Антон Григорьевич открыл им сам — пришлось ждать чуть ли не целую вечность. Первое, что испытал Меркулов, было изумление от того, как изменился некогда бравый человек за те годы, что они не виделись. Антон Григорьевич словно усох, стал меньше; признаки старения угадывались и в его пергаментной коже, и в редких волосах, и в словно подернутых мутью глазах, и, конечно же, в немощи, которую не могло скрыть ничто. Он поздоровался с гостями радушно, радостно, но сразу же, прямо на пороге начал показывать вмятины на филенке двери и косяке, демонстрировать замок — как он плохо работает, и это тоже было как-то по-стариковски суетливо, бестолково… как-то неправильно… Впрочем, Константин Дмитриевич и не думал ни сопротивляться этому, ни выказывать свое неудовольствие или удивление — ну что ж делать, значит, состарился человек, и надо воспринимать его таким, каков он есть. Денис же, словно не замечая ничего этого, внимательно рассматривал дверь и оставленные на ней следы — даже немного задержался у входа в квартиру, попросив хозяина подождать запираться.

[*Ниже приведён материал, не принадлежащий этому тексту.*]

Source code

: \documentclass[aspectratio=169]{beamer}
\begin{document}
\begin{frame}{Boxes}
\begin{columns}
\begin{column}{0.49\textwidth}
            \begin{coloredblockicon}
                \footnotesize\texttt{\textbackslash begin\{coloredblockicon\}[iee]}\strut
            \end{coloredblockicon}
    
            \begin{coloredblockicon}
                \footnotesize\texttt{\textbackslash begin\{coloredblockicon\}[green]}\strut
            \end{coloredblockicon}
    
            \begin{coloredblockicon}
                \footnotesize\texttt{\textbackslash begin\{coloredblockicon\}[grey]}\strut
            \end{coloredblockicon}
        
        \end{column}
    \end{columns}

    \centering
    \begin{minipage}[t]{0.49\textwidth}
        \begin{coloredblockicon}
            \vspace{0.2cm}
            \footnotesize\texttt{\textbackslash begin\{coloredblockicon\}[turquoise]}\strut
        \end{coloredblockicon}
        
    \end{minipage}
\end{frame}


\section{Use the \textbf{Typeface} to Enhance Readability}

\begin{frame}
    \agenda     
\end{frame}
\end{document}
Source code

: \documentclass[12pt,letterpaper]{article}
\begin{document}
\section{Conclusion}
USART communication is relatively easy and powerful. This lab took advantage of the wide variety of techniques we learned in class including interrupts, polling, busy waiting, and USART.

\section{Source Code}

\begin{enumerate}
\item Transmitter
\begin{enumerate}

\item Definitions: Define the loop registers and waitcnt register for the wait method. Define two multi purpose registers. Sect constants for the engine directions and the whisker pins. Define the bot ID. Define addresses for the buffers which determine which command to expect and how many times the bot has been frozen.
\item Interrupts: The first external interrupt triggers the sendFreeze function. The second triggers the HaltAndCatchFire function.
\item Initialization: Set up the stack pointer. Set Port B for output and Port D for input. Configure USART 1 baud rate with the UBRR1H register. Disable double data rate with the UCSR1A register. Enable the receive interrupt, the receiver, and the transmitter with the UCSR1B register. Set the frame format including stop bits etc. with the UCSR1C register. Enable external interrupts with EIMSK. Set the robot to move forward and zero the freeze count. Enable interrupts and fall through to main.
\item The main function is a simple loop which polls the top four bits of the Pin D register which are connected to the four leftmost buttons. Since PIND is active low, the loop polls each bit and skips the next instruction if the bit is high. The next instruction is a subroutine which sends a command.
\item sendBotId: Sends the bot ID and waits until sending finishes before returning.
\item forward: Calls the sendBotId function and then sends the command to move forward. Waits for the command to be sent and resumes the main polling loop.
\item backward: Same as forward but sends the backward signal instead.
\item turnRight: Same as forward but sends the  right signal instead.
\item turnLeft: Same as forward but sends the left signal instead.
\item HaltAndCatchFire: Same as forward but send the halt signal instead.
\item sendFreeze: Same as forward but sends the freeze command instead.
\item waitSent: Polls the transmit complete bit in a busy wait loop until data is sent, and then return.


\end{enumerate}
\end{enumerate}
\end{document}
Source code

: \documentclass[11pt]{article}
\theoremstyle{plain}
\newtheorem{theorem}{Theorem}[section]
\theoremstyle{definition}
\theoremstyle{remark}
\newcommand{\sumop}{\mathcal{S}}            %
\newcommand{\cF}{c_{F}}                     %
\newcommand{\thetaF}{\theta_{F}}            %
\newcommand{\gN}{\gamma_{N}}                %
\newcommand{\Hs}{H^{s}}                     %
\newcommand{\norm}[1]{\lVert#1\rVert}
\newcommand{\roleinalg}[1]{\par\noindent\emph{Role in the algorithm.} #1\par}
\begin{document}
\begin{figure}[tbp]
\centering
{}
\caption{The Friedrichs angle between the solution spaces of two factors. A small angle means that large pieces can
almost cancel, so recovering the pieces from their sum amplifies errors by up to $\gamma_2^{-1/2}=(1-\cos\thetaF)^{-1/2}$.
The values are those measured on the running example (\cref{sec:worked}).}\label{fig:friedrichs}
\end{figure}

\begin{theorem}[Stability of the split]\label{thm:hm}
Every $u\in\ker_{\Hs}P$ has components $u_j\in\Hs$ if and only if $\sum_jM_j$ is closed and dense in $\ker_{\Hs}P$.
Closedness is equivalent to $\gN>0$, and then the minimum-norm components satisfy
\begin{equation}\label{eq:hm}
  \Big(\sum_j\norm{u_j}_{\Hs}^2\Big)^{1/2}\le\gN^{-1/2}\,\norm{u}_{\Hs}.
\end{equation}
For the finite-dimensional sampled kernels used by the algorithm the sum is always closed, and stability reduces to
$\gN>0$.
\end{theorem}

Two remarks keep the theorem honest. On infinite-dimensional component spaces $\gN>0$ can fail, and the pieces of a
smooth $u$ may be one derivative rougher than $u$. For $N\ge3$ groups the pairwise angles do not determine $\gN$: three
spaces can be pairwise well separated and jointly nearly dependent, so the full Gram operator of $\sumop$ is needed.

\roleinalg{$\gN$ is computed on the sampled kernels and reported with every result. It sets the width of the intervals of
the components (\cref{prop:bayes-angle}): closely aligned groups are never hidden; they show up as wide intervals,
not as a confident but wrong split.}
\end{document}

— Я сам, с вашего позволения, закрою, хорошо?
Хозяин кивнул в ответ головой и усмехнулся.
— Какой обстоятельный молодой человек, — одобрительно сказал он, ведя Меркулова к вешалке.
— Вы что, приболели, Антон Григорьевич? — осторожно спросил Меркулов, раздеваясь и вдыхая атмосферу чужого жилья, в которой самыми сильными были специфические запахи лекарств. — У вас что-то серьезное?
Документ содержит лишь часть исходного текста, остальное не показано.